At the bar, my date and I talked with Tone as he mixed us a cocktail; he told us that many of the 60 some-odd guests were frequent attendees, and that several had also met up to play or socialize in smaller groups over the course of the pandemic. (Beth Sparksfire, Hacienda’s events director, also observed a similar dynamic: “I think what was really popular was groups of friends,” she said. “Like, 15 people getting an Airbnb. People took that seriously, too — a lot of people did testing before the weekend.”)

Although Tone was working as a bartender that evening, he later told me that he actually co-owned the space, along with his fiancée and their business partner. Although Débauche, the party I attended, was hosted by another person, Tone also throws parties in the space under the name Tribu Y Piel. Tone, who is a person of color, also told me that, when he and his fiancée first began attending play parties about six years ago, they quickly noticed that most were overwhelmingly white. So the following year, they began throwing parties with the goal of creating a safe space for Black and brown people — and specifically Black and brown women and LGBTQ folks — to connect and play without feeling fetishized. “Being able to explore ourselves as a group and individually in a space that we know is safe — I think that really helped a lot,” he said.

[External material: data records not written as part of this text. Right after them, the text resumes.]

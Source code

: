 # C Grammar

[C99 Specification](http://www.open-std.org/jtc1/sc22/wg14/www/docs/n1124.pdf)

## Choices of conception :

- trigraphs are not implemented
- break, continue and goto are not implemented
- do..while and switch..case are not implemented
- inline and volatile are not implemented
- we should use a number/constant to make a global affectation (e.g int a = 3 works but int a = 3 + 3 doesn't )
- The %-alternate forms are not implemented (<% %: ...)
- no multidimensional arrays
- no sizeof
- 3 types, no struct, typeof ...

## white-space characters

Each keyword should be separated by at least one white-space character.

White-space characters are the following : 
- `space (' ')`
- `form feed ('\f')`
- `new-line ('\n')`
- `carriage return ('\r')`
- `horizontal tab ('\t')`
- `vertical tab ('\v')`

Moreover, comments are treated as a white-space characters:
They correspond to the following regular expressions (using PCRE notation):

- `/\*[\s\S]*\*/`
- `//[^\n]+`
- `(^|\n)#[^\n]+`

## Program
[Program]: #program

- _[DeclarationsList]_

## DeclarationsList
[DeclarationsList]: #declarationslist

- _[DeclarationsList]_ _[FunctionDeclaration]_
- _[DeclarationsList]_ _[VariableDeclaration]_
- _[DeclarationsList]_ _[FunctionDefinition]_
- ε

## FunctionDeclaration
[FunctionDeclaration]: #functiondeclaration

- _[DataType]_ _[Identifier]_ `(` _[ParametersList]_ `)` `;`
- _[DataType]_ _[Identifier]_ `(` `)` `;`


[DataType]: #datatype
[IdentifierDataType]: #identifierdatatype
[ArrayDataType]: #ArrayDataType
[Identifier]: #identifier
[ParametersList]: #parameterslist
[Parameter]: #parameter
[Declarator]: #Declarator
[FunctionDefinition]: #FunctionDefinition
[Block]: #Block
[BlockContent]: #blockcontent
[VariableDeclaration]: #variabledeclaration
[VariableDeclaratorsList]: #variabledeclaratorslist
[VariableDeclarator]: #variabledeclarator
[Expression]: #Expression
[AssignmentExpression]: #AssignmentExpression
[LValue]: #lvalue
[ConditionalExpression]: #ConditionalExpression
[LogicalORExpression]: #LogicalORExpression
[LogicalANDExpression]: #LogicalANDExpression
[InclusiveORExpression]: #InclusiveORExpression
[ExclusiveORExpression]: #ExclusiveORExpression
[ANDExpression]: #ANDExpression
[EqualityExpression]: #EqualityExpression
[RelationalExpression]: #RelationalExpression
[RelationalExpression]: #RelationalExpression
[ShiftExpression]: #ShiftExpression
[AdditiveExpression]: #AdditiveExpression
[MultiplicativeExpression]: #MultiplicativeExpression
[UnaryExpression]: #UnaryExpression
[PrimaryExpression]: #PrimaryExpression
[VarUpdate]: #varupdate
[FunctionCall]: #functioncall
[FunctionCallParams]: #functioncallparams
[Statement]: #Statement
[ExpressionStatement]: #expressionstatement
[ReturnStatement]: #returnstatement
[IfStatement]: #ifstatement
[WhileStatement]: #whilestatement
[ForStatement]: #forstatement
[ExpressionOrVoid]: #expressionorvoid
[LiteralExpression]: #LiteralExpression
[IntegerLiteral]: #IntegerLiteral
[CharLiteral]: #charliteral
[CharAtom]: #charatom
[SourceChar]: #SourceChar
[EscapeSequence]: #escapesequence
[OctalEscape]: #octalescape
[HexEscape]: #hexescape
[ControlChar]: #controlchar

Another party with a similar goal is the Wink, which was founded in the fall of 2019 by Marcel and Carmen, a queer couple who are both people of color. “We’ve gone to parties in the past where we felt underrepresented, both as people of color and as openly queer individuals, and it affected our ability to have a good time,” they wrote in a joint statement on the Wink’s website. “This made us want to create our own space where our guests can stand out by being one of the crowd.”

This summer, as the Wink resumed hosting in-person parties, they, too, saw an influx of new applicants — though, as Marcel told me over the phone, a substantial number of them didn’t find out about the party via the usual routes, like through friends or best-of-NYC lists. “We get a lot of people who were just like, ‘I was just Googling — I was just looking for this kind of thing,’” he said. “I think we just have good SEO!” (Lo and behold, when I Googled “queer sex party NYC,” the Wink’s homepage topped the list.)

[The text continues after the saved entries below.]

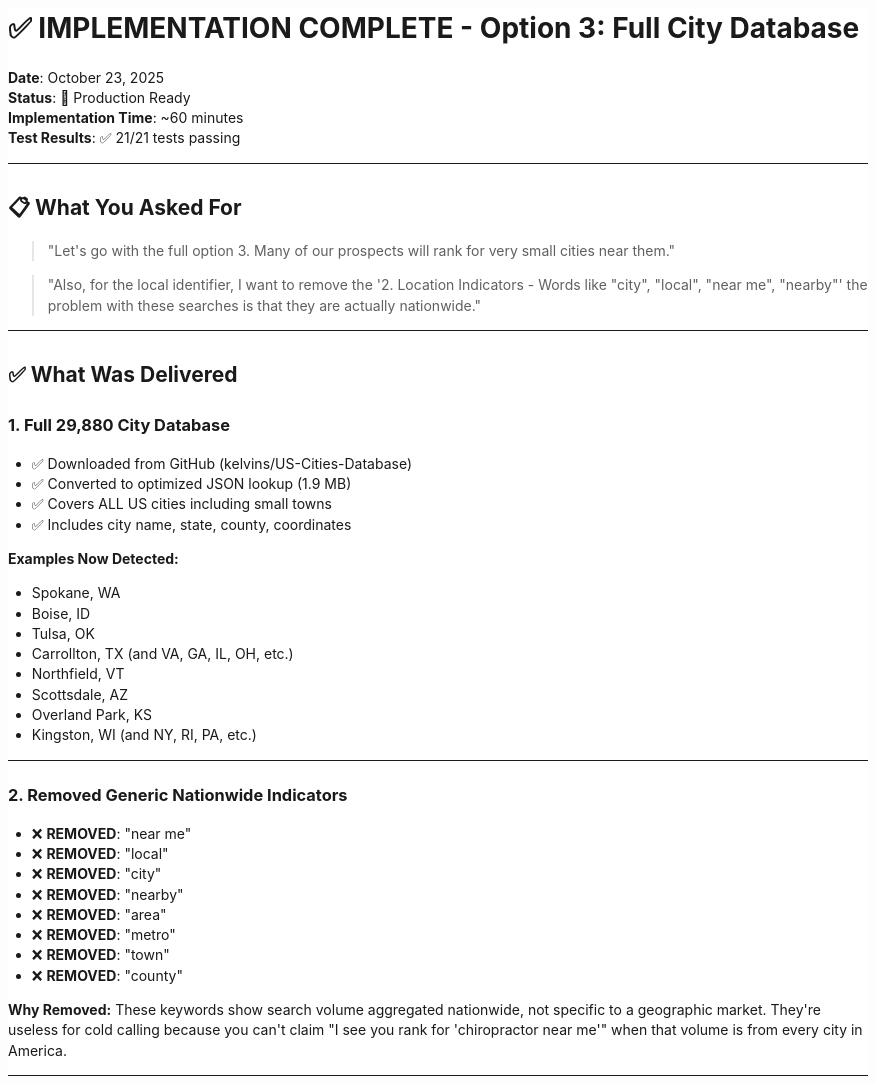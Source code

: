 # ✅ IMPLEMENTATION COMPLETE - Option 3: Full City Database

**Date**: October 23, 2025  
**Status**: 🎉 Production Ready  
**Implementation Time**: ~60 minutes  
**Test Results**: ✅ 21/21 tests passing

---

## 📋 What You Asked For

> "Let's go with the full option 3. Many of our prospects will rank for very small cities near them."

> "Also, for the local identifier, I want to remove the '2. Location Indicators - Words like "city", "local", "near me", "nearby"' the problem with these searches is that they are actually nationwide."

---

## ✅ What Was Delivered

### 1. Full 29,880 City Database
- ✅ Downloaded from GitHub (kelvins/US-Cities-Database)
- ✅ Converted to optimized JSON lookup (1.9 MB)
- ✅ Covers ALL US cities including small towns
- ✅ Includes city name, state, county, coordinates

**Examples Now Detected:**
- Spokane, WA
- Boise, ID
- Tulsa, OK
- Carrollton, TX (and VA, GA, IL, OH, etc.)
- Northfield, VT
- Scottsdale, AZ
- Overland Park, KS
- Kingston, WI (and NY, RI, PA, etc.)

---

### 2. Removed Generic Nationwide Indicators
- ❌ **REMOVED**: "near me"
- ❌ **REMOVED**: "local"
- ❌ **REMOVED**: "city"
- ❌ **REMOVED**: "nearby"
- ❌ **REMOVED**: "area"
- ❌ **REMOVED**: "metro"
- ❌ **REMOVED**: "town"
- ❌ **REMOVED**: "county"

**Why Removed:**
These keywords show search volume aggregated nationwide, not specific to a geographic market. They're useless for cold calling because you can't claim "I see you rank for 'chiropractor near me'" when that volume is from every city in America.

---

When I attended the Wink’s party in early October, which also took place at the Hacienda townhouse in Bushwick, I met a woman I’ll call Hallie, a program manager at a large tech company. A few days after the party, over the phone, she told me her nine-year marriage had ended during the pandemic. Around this time, a friend recommended she read The Ethical Slut, which explores how to maintain multiple sexual relationships at the same time in a manner that’s honest and equitable. “I couldn’t put that book down,” she said. “I read it in one night — like 300 some-odd pages. It really spoke to me. I’m like, ‘Wow, there are other people that have a similar feeling.’ It’s when I realized: I’m polyamorous.”

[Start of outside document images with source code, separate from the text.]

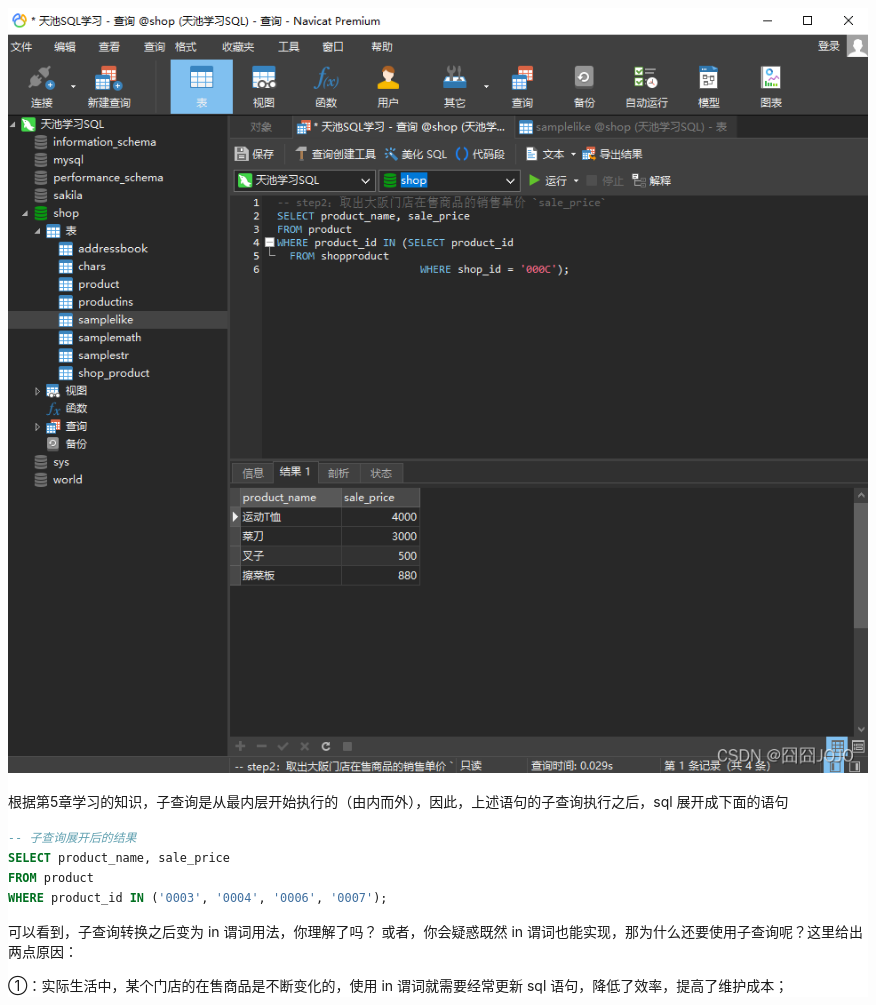 ![在这里插入图片描述](/assets/images/3XLyyMXaV/watermark,type_d3F5LXplbmhlaQ,shadow_50,text_Q1NETiBA5Zun5ZunSk9KTw==,size_20,color_FFFFFF,t_70,g_se,x_16-164581613688041.png)

根据第5章学习的知识，子查询是从最内层开始执行的（由内而外），因此，上述语句的子查询执行之后，sql 展开成下面的语句
```sql
-- 子查询展开后的结果
SELECT product_name, sale_price
FROM product
WHERE product_id IN ('0003', '0004', '0006', '0007');
```
可以看到，子查询转换之后变为 in 谓词用法，你理解了吗？
或者，你会疑惑既然 in 谓词也能实现，那为什么还要使用子查询呢？这里给出两点原因：

①：实际生活中，某个门店的在售商品是不断变化的，使用 in 谓词就需要经常更新 sql 语句，降低了效率，提高了维护成本；
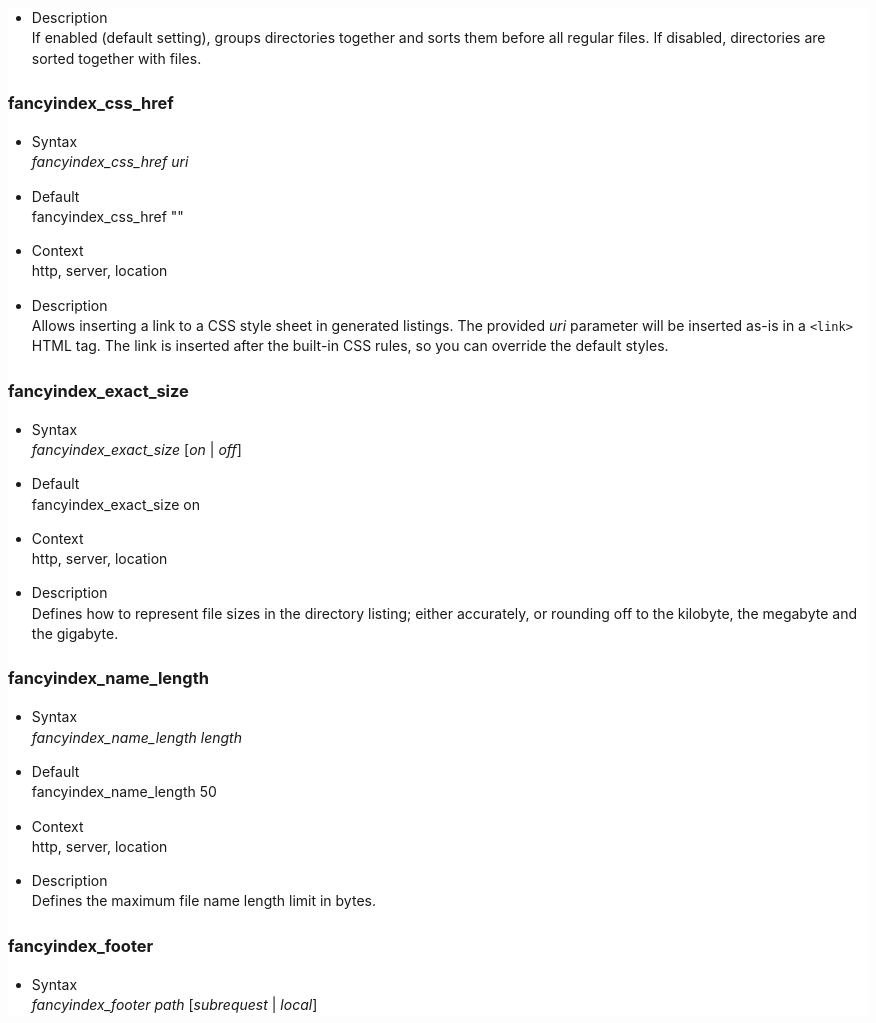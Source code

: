   - Description  
    If enabled (default setting), groups directories together and sorts
    them before all regular files. If disabled, directories are sorted
    together with files.

### fancyindex\_css\_href

  - Syntax  
    *fancyindex\_css\_href uri*

  - Default  
    fancyindex\_css\_href ""

  - Context  
    http, server, location

  - Description  
    Allows inserting a link to a CSS style sheet in generated listings.
    The provided *uri* parameter will be inserted as-is in a `<link>`
    HTML tag. The link is inserted after the built-in CSS rules, so you
    can override the default styles.

### fancyindex\_exact\_size

  - Syntax  
    *fancyindex\_exact\_size* \[*on* | *off*\]

  - Default  
    fancyindex\_exact\_size on

  - Context  
    http, server, location

  - Description  
    Defines how to represent file sizes in the directory listing; either
    accurately, or rounding off to the kilobyte, the megabyte and the
    gigabyte.

### fancyindex\_name\_length

  - Syntax  
    *fancyindex\_name\_length length*

  - Default  
    fancyindex\_name\_length 50

  - Context  
    http, server, location

  - Description  
    Defines the maximum file name length limit in bytes.

### fancyindex\_footer

  - Syntax  
    *fancyindex\_footer path* \[*subrequest* | *local*\]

As the pandemic wore on, she downloaded the dating app Feeld, and then, after she was vaccinated, attended her first play party in the early summer. That particular party, she told me, was dominated by cis men — she estimated the ratio of men to women was around five to one — and the vibe gave her a bit of pause. “I’m a trans woman,” she said. “Post-op, and generally passing — like, I don’t know if you knew! I don’t keep it a secret, but I don’t advertise it, either. So I’m trying to just make sure that places would be accepting — or not wanting to surprise anyone or have a crowd that is like, ‘Oh, I didn’t know,’ right? Or avoid any trans-related violence.”

The Wink, however, was a breath of fresh air. “The word trans didn’t come out of my mouth once the entire night, which is fantastic,” she said. “I saw there was a bunch of pre-op trans women doing a scene, or a couple of scenes, at one point. That was a very telling sign for me. The fact that they were there just having fun — I very much noticed, like, okay, they’re comfortable here.”

Before we hung up, Hallie told me that later that day, she was going on a date with a friend from the sex party, to the Metropolitan Museum of Art — a sequence of events that would have been largely unthinkable at this time last year. “Whether anything happens tonight, or another night, who cares?,” she said. “This is fun.”